=== Section Start ===

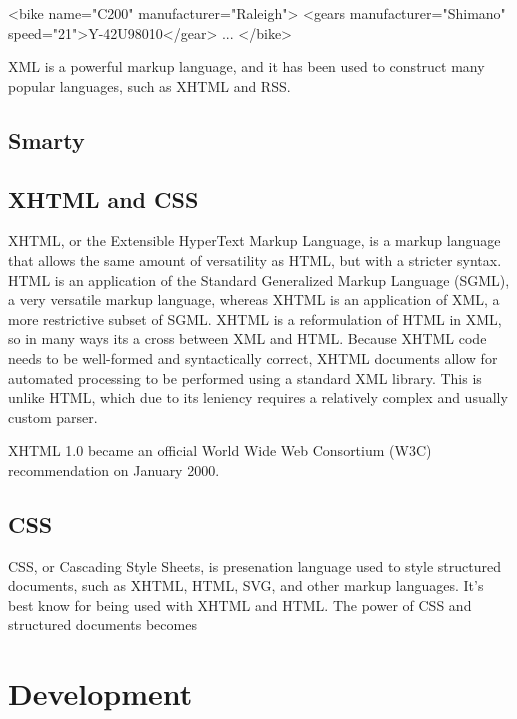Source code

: \documentclass[a4paper,12pt]{report}
\begin{document}
\begin{description}
<bike name="C200" manufacturer="Raleigh">
	<gears manufacturer="Shimano" speed="21">Y-42U98010</gear>
	...
</bike>

XML is a powerful markup language, and it has been used to construct many popular languages, such as XHTML and RSS.


\section{Smarty}


\section{XHTML and CSS}
XHTML, or the Extensible HyperText Markup Language, is a markup language that allows the same amount of versatility as HTML, but with a stricter syntax. 
HTML is an application of the Standard Generalized Markup Language (SGML), a very versatile markup language, whereas XHTML is an application of XML, a more restrictive subset of SGML. 
XHTML is a reformulation of HTML in XML, so in many ways its a cross between XML and HTML. 
Because XHTML code needs to be well-formed and syntactically correct, XHTML documents allow for automated processing to be performed using a standard XML library. 
This is unlike HTML, which due to its leniency requires a relatively complex and usually custom parser. 

XHTML 1.0 became an official World Wide Web Consortium (W3C) recommendation on January 2000. 

\section {CSS}
CSS, or Cascading Style Sheets, is presenation language used to style structured documents, such as XHTML, HTML, SVG, and other markup languages. 
It's best know for being used with XHTML and HTML. 
The power of CSS and structured documents becomes 


\chapter{Development}


\end{description}
\end{document}
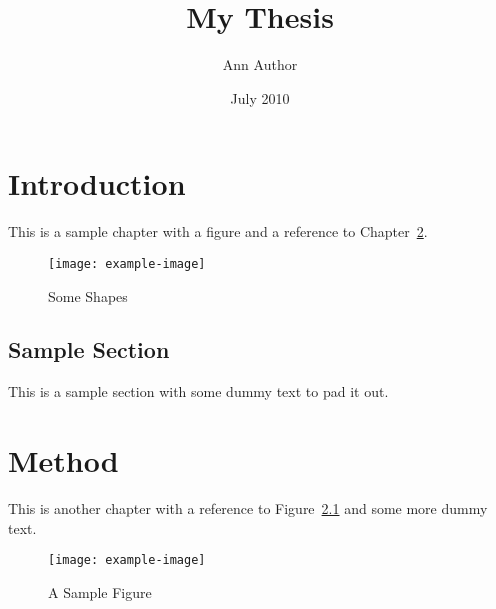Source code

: \documentclass[oneside,numbers=noenddot]{scrbook}
\title{My Thesis}
\author{Ann Author}
\date{July 2010}
\begin{document}
\maketitle

\chapter{Introduction}

This is a sample chapter with a figure and a reference to Chapter~\ref{ch:method}.

\begin{figure}[htbp]
\centering
\texttt{[image: example-image]}
\caption{Some Shapes}
\end{figure}

\section{Sample Section}

This is a sample section with some dummy text to pad it out. \lipsum

\chapter{Method}\label{ch:method}

This is another chapter with a reference to Figure~\ref{fig:example-image}
and some more dummy text.

\begin{figure}[htbp]
\centering
\texttt{[image: example-image]}
\caption{A Sample Figure}\label{fig:example-image}
\end{figure}
\end{document}
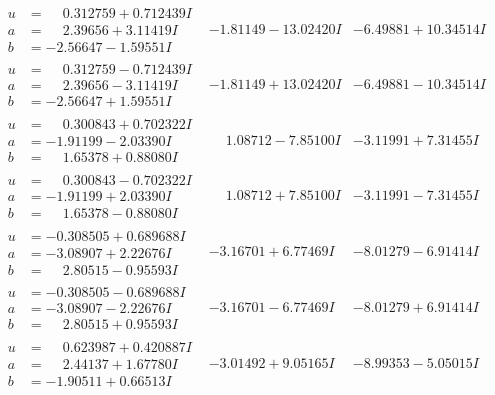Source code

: \documentclass[1p]{elsarticle_modified}
\theoremstyle{definition}
\begin{document}
$$\begin{array}{c|c|c}
\begin{aligned}
u &= \phantom{-}0.312759 + 0.712439 I \\
a &= \phantom{-}2.39656 + 3.11419 I \\
b &= -2.56647 - 1.59551 I\end{aligned}
 & -1.81149 - 13.02420 I & -6.49881 + 10.34514 I \\ \hline\begin{aligned}
u &= \phantom{-}0.312759 - 0.712439 I \\
a &= \phantom{-}2.39656 - 3.11419 I \\
b &= -2.56647 + 1.59551 I\end{aligned}
 & -1.81149 + 13.02420 I & -6.49881 - 10.34514 I \\ \hline\begin{aligned}
u &= \phantom{-}0.300843 + 0.702322 I \\
a &= -1.91199 - 2.03390 I \\
b &= \phantom{-}1.65378 + 0.88080 I\end{aligned}
 & \phantom{-}1.08712 - 7.85100 I & -3.11991 + 7.31455 I \\ \hline\begin{aligned}
u &= \phantom{-}0.300843 - 0.702322 I \\
a &= -1.91199 + 2.03390 I \\
b &= \phantom{-}1.65378 - 0.88080 I\end{aligned}
 & \phantom{-}1.08712 + 7.85100 I & -3.11991 - 7.31455 I \\ \hline\begin{aligned}
u &= -0.308505 + 0.689688 I \\
a &= -3.08907 + 2.22676 I \\
b &= \phantom{-}2.80515 - 0.95593 I\end{aligned}
 & -3.16701 + 6.77469 I & -8.01279 - 6.91414 I \\ \hline\begin{aligned}
u &= -0.308505 - 0.689688 I \\
a &= -3.08907 - 2.22676 I \\
b &= \phantom{-}2.80515 + 0.95593 I\end{aligned}
 & -3.16701 - 6.77469 I & -8.01279 + 6.91414 I \\ \hline\begin{aligned}
u &= \phantom{-}0.623987 + 0.420887 I \\
a &= \phantom{-}2.44137 + 1.67780 I \\
b &= -1.90511 + 0.66513 I\end{aligned}
 & -3.01492 + 9.05165 I & -8.99353 - 5.05015 I \\ \hline\begin{aligned}

\end{aligned}
\end{array}$$
\end{document}
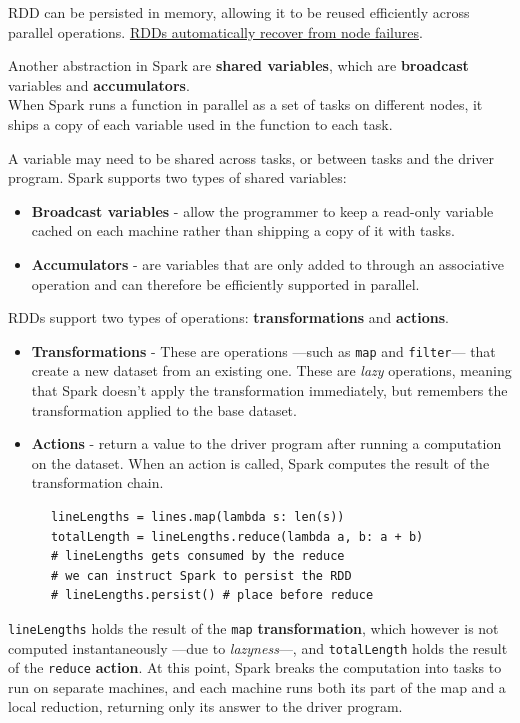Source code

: RDD can be persisted in memory, allowing it to be reused efficiently across parallel operations.
\ul{RDDs automatically recover from node failures}.
\nl

Another abstraction in Spark are \textbf{shared variables}, which are \textbf{broadcast} variables and \textbf{accumulators}.\\
When Spark runs a function in parallel as a set of tasks on different nodes, it ships a copy of each variable used in the function to each task.
{A variable may need to be shared across tasks, or between tasks and the driver program. Spark supports two types of shared variables:\ns
\begin{itemize}
   \item \textbf{Broadcast variables} - allow the programmer to keep a read-only variable cached on each machine rather than shipping a copy of it with tasks.
   \item \textbf{Accumulators} - are variables that are only added to through an associative operation and can therefore be efficiently supported in parallel.
\end{itemize}}

{RDDs support two types of operations: \textbf{transformations} and \textbf{actions}.\ns
\begin{itemize}
   \item \textbf{Transformations} - These are operations ---such as \verb|map| and \verb|filter|--- that create a new dataset from an existing one. These are \textit{lazy} operations, meaning that Spark doesn't apply the transformation immediately, but remembers the transformation applied to the base dataset.
   \item \textbf{Actions} - return a value to the driver program after running a computation on the dataset.
   When an action is called, Spark computes the result of the transformation chain.
\end{itemize}}

\lstset{language=python}
\begin{paracol}{2}
   \begin{lstlisting}
      lineLengths = lines.map(lambda s: len(s))
      totalLength = lineLengths.reduce(lambda a, b: a + b)
      # lineLengths gets consumed by the reduce
      # we can instruct Spark to persist the RDD
      # lineLengths.persist() # place before reduce

   \end{lstlisting}
   
   \switchcolumn

   \verb|lineLengths| holds the result of the \verb|map| \textbf{transformation}, which however is not computed instantaneously ---due to \textit{lazyness}---, and \lstinline|totalLength| holds the result of the \verb|reduce| \textbf{action}.
   At this point, 
   Spark breaks the computation into tasks to run on
   separate machines, and each machine runs both its part of the map and a local reduction, returning only its answer to the driver program.
\end{paracol}


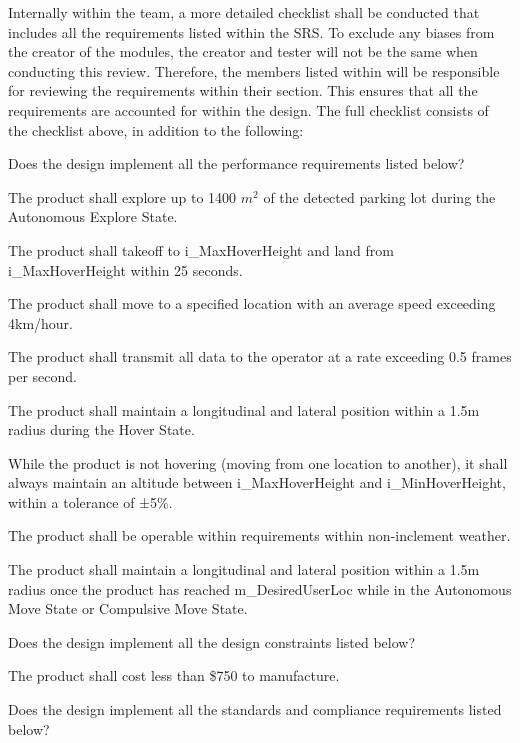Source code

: \documentclass[12pt, titlepage]{article}
\begin{document}
Internally within the team, a more detailed checklist shall be conducted that includes all the requirements listed within the SRS. To exclude any biases from the creator of the modules, the creator and tester will not be the same when conducting this review. Therefore, the members listed within \label{VnV_Team} will be responsible for reviewing the requirements within their section. This ensures that all the requirements are accounted for within the design. The full checklist consists of the checklist above, in addition to the following: 

\begin{todolist}
\label{Design2_Checklist}
\item Does the design implement all the performance requirements listed below?
\begin{todolist}
    \item The product shall explore up to 1400 $m^2$ of the detected parking lot during the Autonomous Explore State.
    \item The product shall takeoff to i\_MaxHoverHeight and land from i\_MaxHoverHeight within 25 seconds.
    \item The product shall move to a specified location with an average speed exceeding 4km/hour.
    \item The product shall transmit all data to the operator at a rate exceeding 0.5 frames per second.
    \item The product shall maintain a longitudinal and lateral position within a 1.5m radius during the Hover State.
    \item While the product is not hovering (moving from one location to another), it shall always maintain an altitude between i\_MaxHoverHeight and i\_MinHoverHeight, within a tolerance of ±5\%.
    \item The product shall be operable within requirements within non-inclement weather.
    \item The product shall maintain a longitudinal and lateral position within a 1.5m radius once the product has reached m\_DesiredUserLoc while in the Autonomous Move State or Compulsive Move State.
\end{todolist}
\item Does the design implement all the design constraints listed below?
\begin{todolist}
    \item The product shall cost less than \$750 to manufacture.
\end{todolist}
\item Does the design implement all the standards and compliance requirements listed below?

\end{todolist}
\end{document}
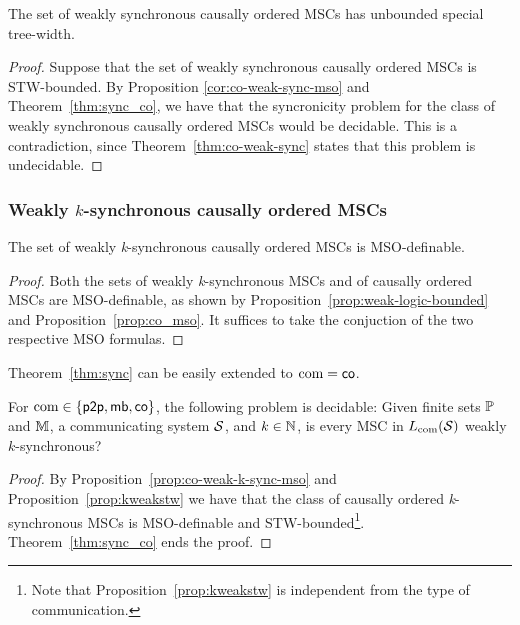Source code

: \documentclass{article}
\begin{document}
\begin{corollary}
The set of weakly synchronous causally ordered MSCs has unbounded special tree-width.
\end{corollary}
\begin{proof}
Suppose that the set of weakly synchronous causally ordered MSCs is STW-bounded. By Proposition \ref{cor:co-weak-sync-mso} and Theorem~\ref{thm:sync_co}, we have that the syncronicity problem for the class of weakly synchronous causally ordered MSCs would be decidable. This is a contradiction, since Theorem~\ref{thm:co-weak-sync} states that this problem is undecidable.
\end{proof}

\subsubsection{Weakly \texorpdfstring{$k$}{k}-synchronous causally ordered MSCs} 

\begin{proposition}\label{prop:co-weak-k-sync-mso}
The set of weakly \emph{k}-synchronous causally ordered MSCs is MSO-definable.
\end{proposition}
\begin{proof}
Both the sets of weakly \emph{k}-synchronous MSCs and of causally ordered MSCs are MSO-definable, as shown by Proposition~\ref{prop:weak-logic-bounded} and Proposition~\ref{prop:co_mso}. It suffices to take the conjuction of the two respective MSO formulas.
\end{proof}

Theorem~\ref{thm:sync} can be easily extended to $\textup{com} = \mathsf{co}$.

\begin{theorem}\label{thm:co-weak-k-sync}
For $\textup{com} \in \{\mathsf{p2p}, \mathsf{mb},\mathsf{co}\}$, the following problem is decidable:
Given finite sets $\mathbb{P}$ and $\mathbb{M}$, a communicating system $\mathcal{S}$, and $k \in \mathbb{N}$,
is every MSC in $L_{\textup{com}}(\mathcal{S})$ weakly $k$-synchronous?
\end{theorem}
\begin{proof}
By Proposition~\ref{prop:co-weak-k-sync-mso} and Proposition~\ref{prop:kweakstw} we have that the class of causally ordered \emph{k}-synchronous MSCs is MSO-definable and STW-bounded\footnote{Note that Proposition~\ref{prop:kweakstw} is independent from the type of communication.}. Theorem~\ref{thm:sync_co} ends the proof.
\end{proof}
\end{document}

=== Section End ===

ACTION ITEM:
Return exactly the lines of the data, beginning with the first and ending with the line containing "Because XHTML code". Skip the pictures.

RESULT OF THE EXERCISE:
Source code

: \documentclass[a4paper,12pt]{report}
\begin{document}
\begin{description}
<bike name="C200" manufacturer="Raleigh">
	<gears manufacturer="Shimano" speed="21">Y-42U98010</gear>
	...
</bike>

XML is a powerful markup language, and it has been used to construct many popular languages, such as XHTML and RSS.


\section{Smarty}


\section{XHTML and CSS}
XHTML, or the Extensible HyperText Markup Language, is a markup language that allows the same amount of versatility as HTML, but with a stricter syntax. 
HTML is an application of the Standard Generalized Markup Language (SGML), a very versatile markup language, whereas XHTML is an application of XML, a more restrictive subset of SGML. 
XHTML is a reformulation of HTML in XML, so in many ways its a cross between XML and HTML. 
Because XHTML code needs to be well-formed and syntactically correct, XHTML documents allow for automated processing to be performed using a standard XML library. 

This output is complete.